Arctic Club Building
Seattle Attractions--Downtown Architecture
Third Avenue at Cherry Street
|History of the Building|
|Photo Gallery Page 1--the Walruses|
|Photo Gallery Page 2--the Polar Bar|
|Photo Gallery Page 3--the Dome Room|
The Arctic Club Hotel is one of my favorite buildings in Seattle. It was built in 1916 as a club for successful Klondike Gold Rush prospectors. The building’s most notable and beloved feature is the group of 27 terra-cotta walrus heads that stand watch over the city from the building’s third floor. The beautifully restored lobby is worth a look. The Arctic Club Building is now a 117 room Doubletree hotel.
For photographers, the Arctic Club Building's walrus heads with their magnificent tusks are a delight to photograph.
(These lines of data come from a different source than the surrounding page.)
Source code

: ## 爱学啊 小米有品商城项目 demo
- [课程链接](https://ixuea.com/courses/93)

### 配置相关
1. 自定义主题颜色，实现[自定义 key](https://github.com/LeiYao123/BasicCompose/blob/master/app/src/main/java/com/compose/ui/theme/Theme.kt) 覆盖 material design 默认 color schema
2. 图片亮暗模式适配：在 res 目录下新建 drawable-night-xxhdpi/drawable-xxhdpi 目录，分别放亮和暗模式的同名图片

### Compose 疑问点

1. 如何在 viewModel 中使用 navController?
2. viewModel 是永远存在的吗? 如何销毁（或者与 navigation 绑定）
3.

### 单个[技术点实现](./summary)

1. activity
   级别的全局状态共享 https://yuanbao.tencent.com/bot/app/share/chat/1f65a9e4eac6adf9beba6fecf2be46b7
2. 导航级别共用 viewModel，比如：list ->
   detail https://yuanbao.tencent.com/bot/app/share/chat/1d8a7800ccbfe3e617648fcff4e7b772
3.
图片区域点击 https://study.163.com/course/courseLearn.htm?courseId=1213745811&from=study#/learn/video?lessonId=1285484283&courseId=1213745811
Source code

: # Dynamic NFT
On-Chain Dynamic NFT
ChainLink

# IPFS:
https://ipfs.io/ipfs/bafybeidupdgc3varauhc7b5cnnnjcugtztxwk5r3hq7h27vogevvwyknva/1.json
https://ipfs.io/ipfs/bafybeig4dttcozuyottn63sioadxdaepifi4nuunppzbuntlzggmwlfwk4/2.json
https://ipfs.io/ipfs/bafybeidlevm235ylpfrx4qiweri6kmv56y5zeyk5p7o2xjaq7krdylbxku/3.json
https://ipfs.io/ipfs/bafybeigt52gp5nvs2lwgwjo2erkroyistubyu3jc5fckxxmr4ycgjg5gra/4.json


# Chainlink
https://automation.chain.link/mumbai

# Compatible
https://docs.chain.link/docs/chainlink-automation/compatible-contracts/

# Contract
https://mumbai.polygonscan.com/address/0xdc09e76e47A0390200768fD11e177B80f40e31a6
Take a telephoto shot of a side view of the walruses. Your picture will look like a walrus convention.
HISTORY OF THE BUILDING
The Arctic Club was a men’s social club that was founded to provide a gathering place for men who had gotten wealthy from the Klondike Gold Rush. The Arctic Club built the nine--story Arctic Club Building in 1916.
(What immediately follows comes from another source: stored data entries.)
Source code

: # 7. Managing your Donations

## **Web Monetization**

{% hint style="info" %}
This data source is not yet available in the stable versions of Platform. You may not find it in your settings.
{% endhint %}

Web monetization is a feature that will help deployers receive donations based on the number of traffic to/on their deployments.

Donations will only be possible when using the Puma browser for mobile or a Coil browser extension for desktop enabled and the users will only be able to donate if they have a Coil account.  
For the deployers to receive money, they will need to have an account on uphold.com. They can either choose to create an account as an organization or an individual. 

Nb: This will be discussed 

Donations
The city of Seattle occupied and owned the building for many years. The building was sold to a private group and it was converted to a luxury Doubletree Hotel in 2008.
After a couple of quality restorations and the recent conversion of the building to a luxury Doubletree Hotel, the building retains many of the original architectural features that made the building so attractive and unique.
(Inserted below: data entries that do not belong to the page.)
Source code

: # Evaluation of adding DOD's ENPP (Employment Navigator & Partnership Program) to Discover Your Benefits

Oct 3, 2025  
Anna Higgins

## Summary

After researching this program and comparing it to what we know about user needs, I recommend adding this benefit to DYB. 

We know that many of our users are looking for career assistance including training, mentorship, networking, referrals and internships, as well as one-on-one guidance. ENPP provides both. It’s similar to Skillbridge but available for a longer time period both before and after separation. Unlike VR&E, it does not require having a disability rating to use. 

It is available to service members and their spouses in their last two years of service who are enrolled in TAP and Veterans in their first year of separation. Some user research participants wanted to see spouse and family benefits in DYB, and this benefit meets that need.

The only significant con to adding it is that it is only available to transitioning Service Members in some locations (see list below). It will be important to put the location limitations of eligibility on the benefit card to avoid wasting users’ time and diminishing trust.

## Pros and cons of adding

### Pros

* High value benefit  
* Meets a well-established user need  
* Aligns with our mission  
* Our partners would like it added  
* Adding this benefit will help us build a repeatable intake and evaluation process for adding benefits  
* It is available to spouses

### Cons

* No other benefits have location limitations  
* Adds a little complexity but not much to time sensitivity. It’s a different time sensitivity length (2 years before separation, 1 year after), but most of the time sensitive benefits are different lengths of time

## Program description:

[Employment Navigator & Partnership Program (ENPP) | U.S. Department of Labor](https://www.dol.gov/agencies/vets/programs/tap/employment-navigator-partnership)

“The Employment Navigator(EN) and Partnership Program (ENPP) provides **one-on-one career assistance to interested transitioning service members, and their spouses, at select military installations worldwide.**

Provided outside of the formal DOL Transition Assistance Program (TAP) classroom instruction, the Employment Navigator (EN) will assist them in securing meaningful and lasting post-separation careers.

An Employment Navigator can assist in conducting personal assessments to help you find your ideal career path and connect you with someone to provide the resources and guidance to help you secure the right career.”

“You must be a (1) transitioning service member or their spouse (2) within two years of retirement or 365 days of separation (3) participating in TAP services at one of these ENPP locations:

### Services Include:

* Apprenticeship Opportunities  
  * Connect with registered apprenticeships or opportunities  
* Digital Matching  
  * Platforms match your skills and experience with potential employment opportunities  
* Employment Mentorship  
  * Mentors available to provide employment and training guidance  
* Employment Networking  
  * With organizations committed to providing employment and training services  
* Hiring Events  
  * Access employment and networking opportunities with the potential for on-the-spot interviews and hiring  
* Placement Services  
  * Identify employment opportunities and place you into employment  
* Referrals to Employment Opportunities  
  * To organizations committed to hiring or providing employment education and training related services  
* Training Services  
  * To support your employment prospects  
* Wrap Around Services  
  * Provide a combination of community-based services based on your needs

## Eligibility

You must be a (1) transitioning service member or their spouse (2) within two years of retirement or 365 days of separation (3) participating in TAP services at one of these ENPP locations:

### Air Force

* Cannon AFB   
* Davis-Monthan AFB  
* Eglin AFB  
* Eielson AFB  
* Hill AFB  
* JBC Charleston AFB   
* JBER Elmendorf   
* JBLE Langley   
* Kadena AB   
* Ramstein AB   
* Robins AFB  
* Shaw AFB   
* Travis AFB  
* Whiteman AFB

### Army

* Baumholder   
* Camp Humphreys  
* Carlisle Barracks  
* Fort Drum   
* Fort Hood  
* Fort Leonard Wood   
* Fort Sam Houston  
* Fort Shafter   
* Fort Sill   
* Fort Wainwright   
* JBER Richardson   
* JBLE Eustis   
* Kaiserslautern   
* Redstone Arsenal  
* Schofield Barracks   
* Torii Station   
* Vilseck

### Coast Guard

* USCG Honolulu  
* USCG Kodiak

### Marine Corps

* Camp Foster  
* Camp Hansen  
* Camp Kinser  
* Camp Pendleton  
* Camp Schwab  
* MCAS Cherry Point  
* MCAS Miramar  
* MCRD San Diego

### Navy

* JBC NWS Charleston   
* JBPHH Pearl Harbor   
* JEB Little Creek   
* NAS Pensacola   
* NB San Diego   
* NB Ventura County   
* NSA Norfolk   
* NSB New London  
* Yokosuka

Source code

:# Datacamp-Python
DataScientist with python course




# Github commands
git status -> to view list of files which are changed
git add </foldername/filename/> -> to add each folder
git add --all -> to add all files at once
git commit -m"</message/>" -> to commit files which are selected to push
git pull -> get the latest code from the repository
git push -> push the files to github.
The 27 terra cotta walrus heads are the building’s most distinguishing and enduring symbol. They line the building’s third floor and gaze serenely out at Cherry Street and Third Avenue.
The building is one of Seattle’s finest examples of terra cotta ornamentation. The terra cotta including the walrus heads is presented in lovely blue, peach, and ivory tones. It was Seattle’s first building to feature colored terra cotta.
The lobby retains much of the original building’s ornamentation. This is helped by the framed portraits of the original members of the Arctic Club that are presented near the main entrance. The staircase leading to the third floor is made of Alaskan marble.
The beautifully restored Polar Bar is one of the most attractive bars in the city and serves as eye candy for visitors in the lobby. The Polar Bar makes you feel like you just moved back in time to the early 20th century.
The crowning glory of the building's interior is the splendid Northern Lights Dome Room that features a stained glass ceiling made by Tiffany and Company. It is certainly one of Seattle’s most beautiful interior spaces and it reminds you of the luxury and elegance from the early 20th century.